──────── Task data

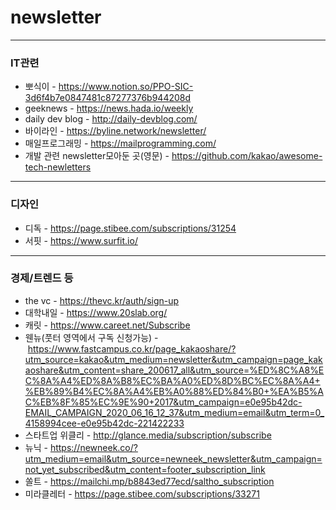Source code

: # newsletter
---------------------------------------

### IT관련
* 뽀식이 - https://www.notion.so/PPO-SIC-3d6f4b7e0847481c87277376b944208d
* geeknews - https://news.hada.io/weekly
* daily dev blog - http://daily-devblog.com/
* 바이라인 - https://byline.network/newsletter/
* 매일프로그래밍 - https://mailprogramming.com/
* 개발 관련 newsletter모아둔 곳(영문) - https://github.com/kakao/awesome-tech-newletters
---------------------------------------

### 디자인
* 디독 - https://page.stibee.com/subscriptions/31254
* 서핏 - https://www.surfit.io/
---------------------------------------

### 경제/트렌드 등
* the vc - https://thevc.kr/auth/sign-up
* 대학내일 - https://www.20slab.org/
* 캐릿 - https://www.careet.net/Subscribe
* 웬뉴(풋터 영역에서 구독 신청가능) - https://www.fastcampus.co.kr/page_kakaoshare/?utm_source=kakao&utm_medium=newsletter&utm_campaign=page_kakaoshare&utm_content=share_200617_all&utm_source=%ED%8C%A8%EC%8A%A4%ED%8A%B8%EC%BA%A0%ED%8D%BC%EC%8A%A4+%EB%89%B4%EC%8A%A4%EB%A0%88%ED%84%B0+%EA%B5%AC%EB%8F%85%EC%9E%90+2017&utm_campaign=e0e95b42dc-EMAIL_CAMPAIGN_2020_06_16_12_37&utm_medium=email&utm_term=0_4158994cee-e0e95b42dc-221422233
* 스타트업 위클리 - http://glance.media/subscription/subscribe
* 뉴닉 - https://newneek.co/?utm_medium=email&utm_source=newneek_newsletter&utm_campaign=not_yet_subscribed&utm_content=footer_subscription_link
* 쏠트 - https://mailchi.mp/b8843ed77ecd/saltho_subscription
* 미라클레터 - https://page.stibee.com/subscriptions/33271
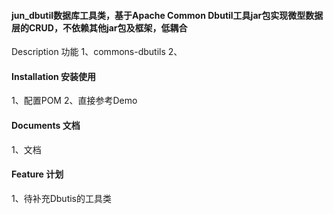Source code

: #### jun_dbutil数据库工具类，基于Apache Common Dbutil工具jar包实现微型数据层的CRUD，不依赖其他jar包及框架，低耦合

Description 功能
1、commons-dbutils
2、


#### Installation 安装使用

1、配置POM
2、直接参考Demo


#### Documents 文档

1、文档


#### Feature 计划

1、待补充Dbutis的工具类






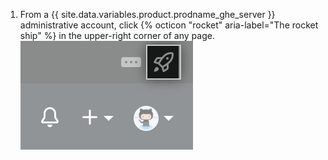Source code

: 1. From a {{ site.data.variables.product.prodname_ghe_server }} administrative account, click {% octicon "rocket" aria-label="The rocket ship" %} in the upper-right corner of any page. ![Rocketship icon for accessing site admin settings](/assets/images/enterprise/site-admin-settings/access-new-settings.png)
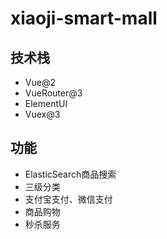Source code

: # xiaoji-smart-mall

## 技术栈
- Vue@2
- VueRouter@3
- ElementUI
- Vuex@3


## 功能
- ElasticSearch商品搜索
- 三级分类
- 支付宝支付、微信支付
- 商品购物
- 秒杀服务
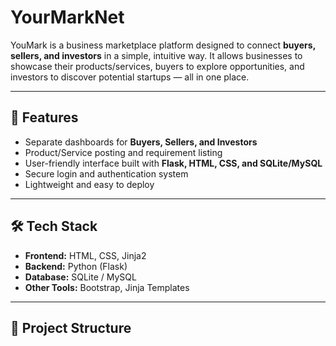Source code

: # YourMarkNet
YouMark is a business marketplace platform designed to connect **buyers, sellers, and investors** in a simple, intuitive way.   It allows businesses to showcase their products/services, buyers to explore opportunities, and investors to discover potential startups — all in one place.

---

## 🚀 Features
- Separate dashboards for **Buyers, Sellers, and Investors**  
- Product/Service posting and requirement listing  
- User-friendly interface built with **Flask, HTML, CSS, and SQLite/MySQL**  
- Secure login and authentication system  
- Lightweight and easy to deploy  

---

## 🛠️ Tech Stack
- **Frontend:** HTML, CSS, Jinja2  
- **Backend:** Python (Flask)  
- **Database:** SQLite / MySQL  
- **Other Tools:** Bootstrap, Jinja Templates  

---

## 📂 Project Structure

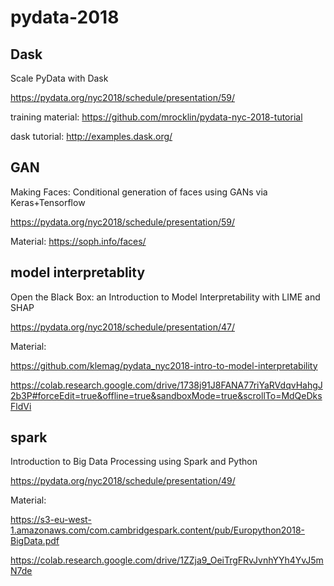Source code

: # pydata-2018

## Dask

Scale PyData with Dask

https://pydata.org/nyc2018/schedule/presentation/59/

training material: https://github.com/mrocklin/pydata-nyc-2018-tutorial

dask tutorial: http://examples.dask.org/


## GAN

Making Faces: Conditional generation of faces using GANs via Keras+Tensorflow

https://pydata.org/nyc2018/schedule/presentation/59/

Material: https://soph.info/faces/


## model interpretablity

Open the Black Box: an Introduction to Model Interpretability with LIME and SHAP

https://pydata.org/nyc2018/schedule/presentation/47/

Material: 

https://github.com/klemag/pydata_nyc2018-intro-to-model-interpretability

https://colab.research.google.com/drive/1738j91J8FANA77riYaRVdqvHahgJ2b3P#forceEdit=true&offline=true&sandboxMode=true&scrollTo=MdQeDksFldVi


## spark

Introduction to Big Data Processing using Spark and Python

https://pydata.org/nyc2018/schedule/presentation/49/

Material: 

https://s3-eu-west-1.amazonaws.com/com.cambridgespark.content/pub/Europython2018-BigData.pdf

https://colab.research.google.com/drive/1ZZja9_OeiTrgFRvJvnhYYh4YvJ5mN7de

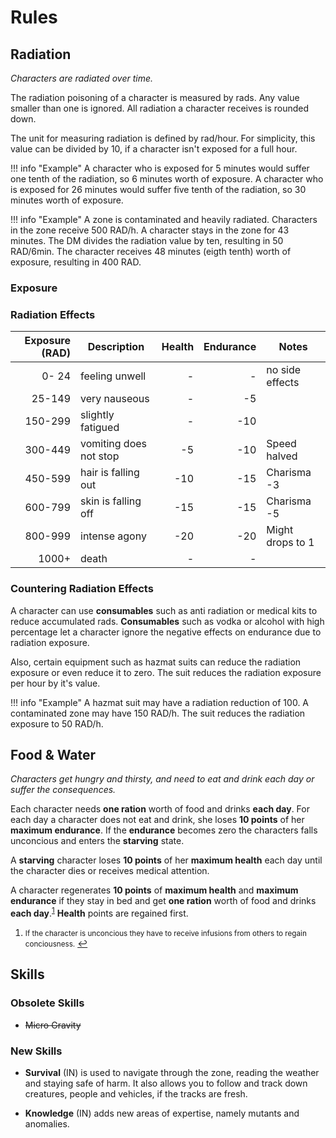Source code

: # Rules

## Radiation

*Characters are radiated over time.*

The radiation poisoning of a character is measured by rads. Any value smaller
than one is ignored. All radiation a character receives is rounded down.

The unit for measuring radiation is defined by rad/hour. For simplicity, this
value can be divided by 10, if a character isn't exposed for a full hour. 

!!! info "Example"
    A character who is exposed for 5 minutes would suffer one tenth of the
    radiation, so 6 minutes worth of exposure. A character who is exposed for 26
    minutes would suffer five tenth of the radiation, so 30 minutes worth of
    exposure.

!!! info "Example"
    A zone is contaminated and heavily radiated. Characters in the zone receive
    500 RAD/h. A character stays in the zone for 43 minutes. The DM divides the
    radiation value by ten, resulting in 50 RAD/6min. The character receives 48
    minutes (eigth tenth) worth of exposure, resulting in 400 RAD.

### Exposure

### Radiation Effects

| Exposure (RAD) | Description            | Health | Endurance | Notes            |
| -------------: | ---------------------- | -----: | --------: | ---------------- |
|          0- 24 | feeling unwell         |      - |         - | no side effects  |
|         25-149 | very nauseous          |      - |        -5 |                  |
|        150-299 | slightly fatigued      |      - |       -10 |                  |
|        300-449 | vomiting does not stop |     -5 |       -10 | Speed halved     |
|        450-599 | hair is falling out    |    -10 |       -15 | Charisma -3      |
|        600-799 | skin is falling off    |    -15 |       -15 | Charisma -5      |
|        800-999 | intense agony          |    -20 |       -20 | Might drops to 1 |
|          1000+ | death                  |      - |         - |                  |

### Countering Radiation Effects

A character can use **consumables** such as anti radiation or medical kits to
reduce accumulated rads. **Consumables** such as vodka or alcohol with high
percentage let a character ignore the negative effects on endurance due to
radiation exposure.

Also, certain equipment such as hazmat suits can reduce the radiation exposure
or even reduce it to zero. The suit reduces the radiation exposure per hour by
it's value.

!!! info "Example" 
    A hazmat suit may have a radiation reduction of 100. A contaminated zone may
    have 150 RAD/h. The suit reduces the radiation exposure to 50 RAD/h.

## Food & Water

*Characters get hungry and thirsty, and need to eat and drink each day or suffer
the consequences.*

Each character needs **one ration** worth of food and drinks **each day**. For
each day a character does not eat and drink, she loses **10 points** of her
**maximum endurance**. If the **endurance** becomes zero the characters falls
unconcious and enters the **starving** state. 

A **starving** character loses **10 points** of her **maximum health**  each day
until the character dies or receives medical attention.

A character regenerates **10 points** of **maximum health** and **maximum
endurance** if they stay in bed and get **one ration** worth of food and drinks
**each day**.<sup id="a1">[1](#f1)</sup> **Health** points are regained first. 

1. <small id="f1">If the character is unconcious they have to receive infusions
   from others to regain conciousness.</small> [↩](#a1)

## Skills

### Obsolete Skills

* ~~Micro Gravity~~ 

### New Skills

* **Survival** (IN) is used to navigate through the zone, reading the weather
  and staying safe of harm.  It also allows you to follow and track down
  creatures, people and vehicles, if the tracks are fresh.

* **Knowledge** (IN) adds new areas of expertise, namely mutants and anomalies.
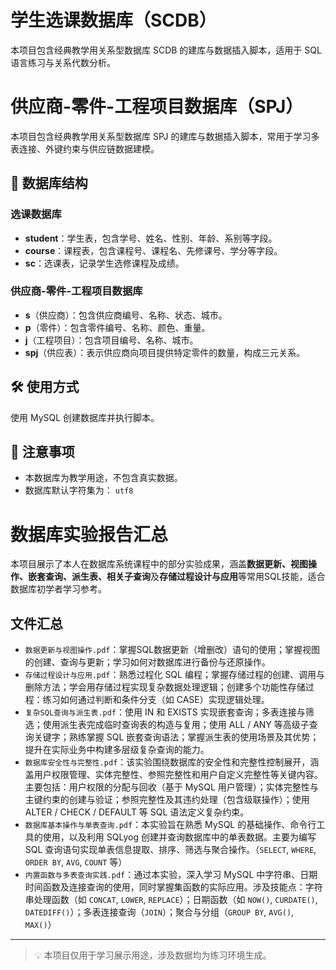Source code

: # 学生选课数据库（SCDB）
本项目包含经典教学用关系型数据库 SCDB 的建库与数据插入脚本，适用于 SQL 语言练习与关系代数分析。
# 供应商-零件-工程项目数据库（SPJ）
本项目包含经典教学用关系型数据库 SPJ 的建库与数据插入脚本，常用于学习多表连接、外键约束与供应链数据建模。

## 📂 数据库结构
### 选课数据库 ###
- **student**：学生表，包含学号、姓名、性别、年龄、系别等字段。
- **course**：课程表，包含课程号、课程名、先修课号、学分等字段。
- **sc**：选课表，记录学生选修课程及成绩。
### 供应商-零件-工程项目数据库 ###
- **s**（供应商）：包含供应商编号、名称、状态、城市。
- **p**（零件）：包含零件编号、名称、颜色、重量。
- **j**（工程项目）：包含项目编号、名称、城市。
- **spj**（供应表）：表示供应商向项目提供特定零件的数量，构成三元关系。

## 🛠 使用方式
使用 MySQL 创建数据库并执行脚本。

## 📎 注意事项

- 本数据库为教学用途，不包含真实数据。
- 数据库默认字符集为： `utf8`

# 数据库实验报告汇总
本项目展示了本人在数据库系统课程中的部分实验成果，涵盖**数据更新、视图操作、嵌套查询、派生表、相关子查询**及**存储过程设计与应用**等常用SQL技能，适合数据库初学者学习参考。

## 文件汇总
- `数据更新与视图操作.pdf`：掌握SQL数据更新（增删改）语句的使用；掌握视图的创建、查询与更新；学习如何对数据库进行备份与还原操作。
- `存储过程设计与应用.pdf`：熟悉过程化 SQL 编程；掌握存储过程的创建、调用与删除方法；学会用存储过程实现复杂数据处理逻辑；创建多个功能性存储过程：练习如何通过判断和条件分支（如 CASE）实现逻辑处理。
-  `复杂SQL查询与派生表.pdf`：使用 IN 和 EXISTS 实现嵌套查询；多表连接与筛选；使用派生表完成临时查询表的构造与复用；使用 ALL / ANY 等高级子查询关键字；熟练掌握 SQL 嵌套查询语法；掌握派生表的使用场景及其优势；提升在实际业务中构建多层级复杂查询的能力。
-  `数据库安全性与完整性.pdf`：该实验围绕数据库的安全性和完整性控制展开，涵盖用户权限管理、实体完整性、参照完整性和用户自定义完整性等关键内容。主要包括：用户权限的分配与回收（基于 MySQL 用户管理）；实体完整性与主键约束的创建与验证；参照完整性及其违约处理（包含级联操作）；使用 ALTER / CHECK / DEFAULT 等 SQL 语法定义复杂约束。
-  `数据库基本操作与单表查询.pdf`：本实验旨在熟悉 MySQL 的基础操作、命令行工具的使用，以及利用 SQLyog 创建并查询数据库中的单表数据。主要为编写 SQL 查询语句实现单表信息提取、排序、筛选与聚合操作。（`SELECT`, `WHERE`, `ORDER BY`, `AVG`, `COUNT` 等）
-  `内置函数与多表查询实践.pdf`：通过本实验，深入学习 MySQL 中字符串、日期时间函数及连接查询的使用，同时掌握集函数的实际应用。涉及技能点：字符串处理函数（如 `CONCAT`, `LOWER`, `REPLACE`）；日期函数（如 `NOW()`, `CURDATE()`, `DATEDIFF()`）；多表连接查询（`JOIN`）；聚合与分组（`GROUP BY`, `AVG()`, `MAX()`）

---

> 💡 本项目仅用于学习展示用途，涉及数据均为练习环境生成。
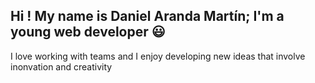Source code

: ## Hi ! My name is Daniel Aranda Martín; I'm a young web developer :smiley:
I love working with teams and I enjoy developing new ideas that involve inonvation and creativity 
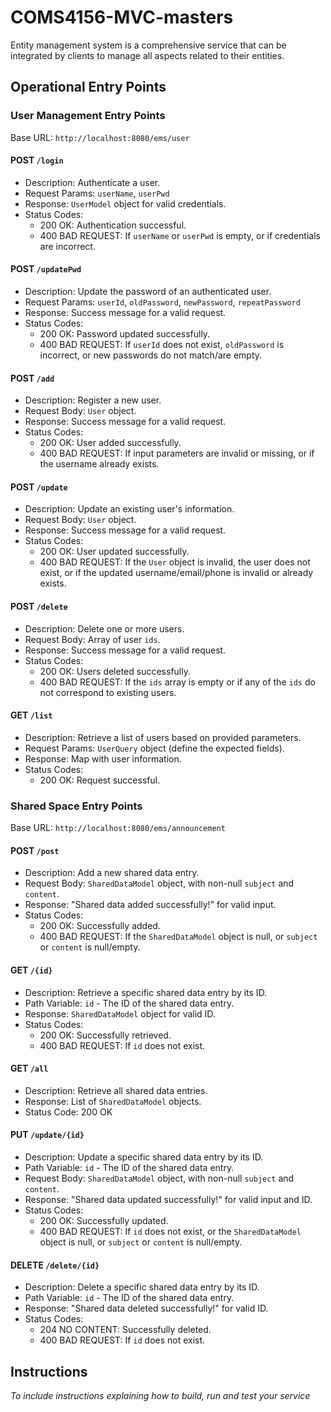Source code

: # COMS4156-MVC-masters
Entity management system is a comprehensive service that can be integrated by clients to manage all aspects related to their entities.

## Operational Entry Points
### User Management Entry Points

Base URL: `http://localhost:8080/ems/user`

#### POST `/login`

- Description: Authenticate a user.
- Request Params: `userName`, `userPwd`
- Response: `UserModel` object for valid credentials.
- Status Codes:
    - 200 OK: Authentication successful.
    - 400 BAD REQUEST: If `userName` or `userPwd` is empty, or if credentials are incorrect.

#### POST `/updatePwd`

- Description: Update the password of an authenticated user.
- Request Params: `userId`, `oldPassword`, `newPassword`, `repeatPassword`
- Response: Success message for a valid request.
- Status Codes:
    - 200 OK: Password updated successfully.
    - 400 BAD REQUEST: If `userId` does not exist, `oldPassword` is incorrect, or new passwords do not match/are empty.

#### POST `/add`

- Description: Register a new user.
- Request Body: `User` object.
- Response: Success message for a valid request.
- Status Codes:
    - 200 OK: User added successfully.
    - 400 BAD REQUEST: If input parameters are invalid or missing, or if the username already exists.

#### POST `/update`

- Description: Update an existing user's information.
- Request Body: `User` object.
- Response: Success message for a valid request.
- Status Codes:
    - 200 OK: User updated successfully.
    - 400 BAD REQUEST: If the `User` object is invalid, the user does not exist, or if the updated username/email/phone is invalid or already exists.

#### POST `/delete`

- Description: Delete one or more users.
- Request Body: Array of user `ids`.
- Response: Success message for a valid request.
- Status Codes:
    - 200 OK: Users deleted successfully.
    - 400 BAD REQUEST: If the `ids` array is empty or if any of the `ids` do not correspond to existing users.

#### GET `/list`

- Description: Retrieve a list of users based on provided parameters.
- Request Params: `UserQuery` object (define the expected fields).
- Response: Map with user information.
- Status Codes:
    - 200 OK: Request successful.

### Shared Space Entry Points

Base URL: `http://localhost:8080/ems/announcement`

#### POST `/post`

- Description: Add a new shared data entry.
- Request Body: `SharedDataModel` object, with non-null `subject` and `content`.
- Response: "Shared data added successfully!" for valid input.
- Status Codes:
    - 200 OK: Successfully added.
    - 400 BAD REQUEST: If the `SharedDataModel` object is null, or `subject` or `content` is null/empty.

#### GET `/{id}`

- Description: Retrieve a specific shared data entry by its ID.
- Path Variable: `id` - The ID of the shared data entry.
- Response: `SharedDataModel` object for valid ID.
- Status Codes:
    - 200 OK: Successfully retrieved.
    - 400 BAD REQUEST: If `id` does not exist.

#### GET `/all`

- Description: Retrieve all shared data entries.
- Response: List of `SharedDataModel` objects.
- Status Code: 200 OK

#### PUT `/update/{id}`

- Description: Update a specific shared data entry by its ID.
- Path Variable: `id` - The ID of the shared data entry.
- Request Body: `SharedDataModel` object, with non-null `subject` and `content`.
- Response: "Shared data updated successfully!" for valid input and ID.
- Status Codes:
    - 200 OK: Successfully updated.
    - 400 BAD REQUEST: If `id` does not exist, or the `SharedDataModel` object is null, or `subject` or `content` is null/empty.

#### DELETE `/delete/{id}`

- Description: Delete a specific shared data entry by its ID.
- Path Variable: `id` - The ID of the shared data entry.
- Response: "Shared data deleted successfully!" for valid ID.
- Status Codes:
    - 204 NO CONTENT: Successfully deleted.
    - 400 BAD REQUEST: If `id` does not exist.

## Instructions
_To include instructions explaining how to build, run and test your service_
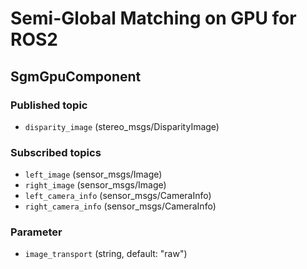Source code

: # Semi-Global Matching on GPU for ROS2

## SgmGpuComponent

### Published topic

* `disparity_image` (stereo_msgs/DisparityImage)

### Subscribed topics

* `left_image` (sensor_msgs/Image)
* `right_image` (sensor_msgs/Image)
* `left_camera_info` (sensor_msgs/CameraInfo)
* `right_camera_info` (sensor_msgs/CameraInfo)

### Parameter

* `image_transport` (string, default: "raw")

────────────────

▶ [Work instructions]: Using the entries above, say how many lines include the word "SCDB", with no other output.

▶ [Your solution]: 2